### EXERCISE GOAL
Render every entry verbatim.

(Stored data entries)

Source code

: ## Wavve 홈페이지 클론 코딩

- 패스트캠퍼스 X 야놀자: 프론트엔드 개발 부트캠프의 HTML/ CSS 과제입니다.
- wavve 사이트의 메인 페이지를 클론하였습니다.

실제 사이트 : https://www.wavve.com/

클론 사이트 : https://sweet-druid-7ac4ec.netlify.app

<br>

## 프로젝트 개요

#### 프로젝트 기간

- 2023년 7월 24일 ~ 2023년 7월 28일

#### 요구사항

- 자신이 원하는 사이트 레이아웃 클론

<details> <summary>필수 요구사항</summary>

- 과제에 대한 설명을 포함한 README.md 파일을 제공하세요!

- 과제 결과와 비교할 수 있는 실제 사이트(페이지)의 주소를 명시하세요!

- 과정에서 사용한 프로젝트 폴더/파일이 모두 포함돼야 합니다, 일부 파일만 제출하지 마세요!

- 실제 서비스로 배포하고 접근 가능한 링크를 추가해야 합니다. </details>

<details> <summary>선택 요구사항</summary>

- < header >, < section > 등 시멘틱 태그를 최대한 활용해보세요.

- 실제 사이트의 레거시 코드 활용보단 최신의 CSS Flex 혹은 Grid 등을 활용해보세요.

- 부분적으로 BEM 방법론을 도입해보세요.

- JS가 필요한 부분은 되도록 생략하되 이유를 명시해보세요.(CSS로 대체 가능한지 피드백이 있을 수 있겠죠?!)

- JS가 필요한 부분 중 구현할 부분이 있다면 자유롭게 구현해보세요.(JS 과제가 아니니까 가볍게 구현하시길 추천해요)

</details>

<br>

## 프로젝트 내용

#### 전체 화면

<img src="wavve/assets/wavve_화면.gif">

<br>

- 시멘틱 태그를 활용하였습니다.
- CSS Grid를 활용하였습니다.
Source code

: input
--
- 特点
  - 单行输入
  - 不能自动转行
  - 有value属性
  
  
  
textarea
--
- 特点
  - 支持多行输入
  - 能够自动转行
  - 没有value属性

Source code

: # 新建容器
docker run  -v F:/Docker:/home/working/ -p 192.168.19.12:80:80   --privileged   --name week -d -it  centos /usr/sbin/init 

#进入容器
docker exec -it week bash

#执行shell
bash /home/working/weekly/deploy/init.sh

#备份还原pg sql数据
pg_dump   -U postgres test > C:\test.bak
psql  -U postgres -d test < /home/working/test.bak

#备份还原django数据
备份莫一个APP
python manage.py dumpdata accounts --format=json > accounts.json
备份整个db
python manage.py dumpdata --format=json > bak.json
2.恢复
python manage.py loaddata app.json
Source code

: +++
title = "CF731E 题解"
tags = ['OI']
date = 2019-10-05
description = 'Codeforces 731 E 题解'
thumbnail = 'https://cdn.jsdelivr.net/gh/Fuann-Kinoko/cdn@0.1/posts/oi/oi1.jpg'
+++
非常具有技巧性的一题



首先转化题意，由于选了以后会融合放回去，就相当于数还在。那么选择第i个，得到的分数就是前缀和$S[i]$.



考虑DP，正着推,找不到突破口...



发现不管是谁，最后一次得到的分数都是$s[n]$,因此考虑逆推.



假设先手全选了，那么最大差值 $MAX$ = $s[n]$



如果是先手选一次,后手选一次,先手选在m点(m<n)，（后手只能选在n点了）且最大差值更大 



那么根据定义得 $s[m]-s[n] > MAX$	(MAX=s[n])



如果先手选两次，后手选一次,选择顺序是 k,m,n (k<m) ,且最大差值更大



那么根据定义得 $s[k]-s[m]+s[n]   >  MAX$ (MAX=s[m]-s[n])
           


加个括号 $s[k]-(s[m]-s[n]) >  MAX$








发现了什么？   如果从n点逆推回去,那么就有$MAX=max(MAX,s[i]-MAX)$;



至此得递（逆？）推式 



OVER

### THE ANSWER
Source code

: ## Wavve 홈페이지 클론 코딩

- 패스트캠퍼스 X 야놀자: 프론트엔드 개발 부트캠프의 HTML/ CSS 과제입니다.
- wavve 사이트의 메인 페이지를 클론하였습니다.

실제 사이트 : https://www.wavve.com/

클론 사이트 : https://sweet-druid-7ac4ec.netlify.app

<br>

## 프로젝트 개요

#### 프로젝트 기간

- 2023년 7월 24일 ~ 2023년 7월 28일

#### 요구사항

- 자신이 원하는 사이트 레이아웃 클론

<details> <summary>필수 요구사항</summary>

- 과제에 대한 설명을 포함한 README.md 파일을 제공하세요!

- 과제 결과와 비교할 수 있는 실제 사이트(페이지)의 주소를 명시하세요!

- 과정에서 사용한 프로젝트 폴더/파일이 모두 포함돼야 합니다, 일부 파일만 제출하지 마세요!

- 실제 서비스로 배포하고 접근 가능한 링크를 추가해야 합니다. </details>

<details> <summary>선택 요구사항</summary>

- < header >, < section > 등 시멘틱 태그를 최대한 활용해보세요.

- 실제 사이트의 레거시 코드 활용보단 최신의 CSS Flex 혹은 Grid 등을 활용해보세요.

- 부분적으로 BEM 방법론을 도입해보세요.

- JS가 필요한 부분은 되도록 생략하되 이유를 명시해보세요.(CSS로 대체 가능한지 피드백이 있을 수 있겠죠?!)

- JS가 필요한 부분 중 구현할 부분이 있다면 자유롭게 구현해보세요.(JS 과제가 아니니까 가볍게 구현하시길 추천해요)

</details>

<br>

## 프로젝트 내용

#### 전체 화면

<img src="wavve/assets/wavve_화면.gif">

<br>

- 시멘틱 태그를 활용하였습니다.
- CSS Grid를 활용하였습니다.
Source code

: input
--
- 特点
  - 单行输入
  - 不能自动转行
  - 有value属性
  
  
  
textarea
--
- 特点
  - 支持多行输入
  - 能够自动转行
  - 没有value属性

Source code

: # 新建容器
docker run  -v F:/Docker:/home/working/ -p 192.168.19.12:80:80   --privileged   --name week -d -it  centos /usr/sbin/init 

#进入容器
docker exec -it week bash

#执行shell
bash /home/working/weekly/deploy/init.sh

#备份还原pg sql数据
pg_dump   -U postgres test > C:\test.bak
psql  -U postgres -d test < /home/working/test.bak

#备份还原django数据
备份莫一个APP
python manage.py dumpdata accounts --format=json > accounts.json
备份整个db
python manage.py dumpdata --format=json > bak.json
2.恢复
python manage.py loaddata app.json
Source code

: +++
title = "CF731E 题解"
tags = ['OI']
date = 2019-10-05
description = 'Codeforces 731 E 题解'
thumbnail = 'https://cdn.jsdelivr.net/gh/Fuann-Kinoko/cdn@0.1/posts/oi/oi1.jpg'
+++
非常具有技巧性的一题



首先转化题意，由于选了以后会融合放回去，就相当于数还在。那么选择第i个，得到的分数就是前缀和$S[i]$.



考虑DP，正着推,找不到突破口...



发现不管是谁，最后一次得到的分数都是$s[n]$,因此考虑逆推.



假设先手全选了，那么最大差值 $MAX$ = $s[n]$



如果是先手选一次,后手选一次,先手选在m点(m<n)，（后手只能选在n点了）且最大差值更大 



那么根据定义得 $s[m]-s[n] > MAX$	(MAX=s[n])



如果先手选两次，后手选一次,选择顺序是 k,m,n (k<m) ,且最大差值更大



那么根据定义得 $s[k]-s[m]+s[n]   >  MAX$ (MAX=s[m]-s[n])
           


加个括号 $s[k]-(s[m]-s[n]) >  MAX$








发现了什么？   如果从n点逆推回去,那么就有$MAX=max(MAX,s[i]-MAX)$;



至此得递（逆？）推式 



OVER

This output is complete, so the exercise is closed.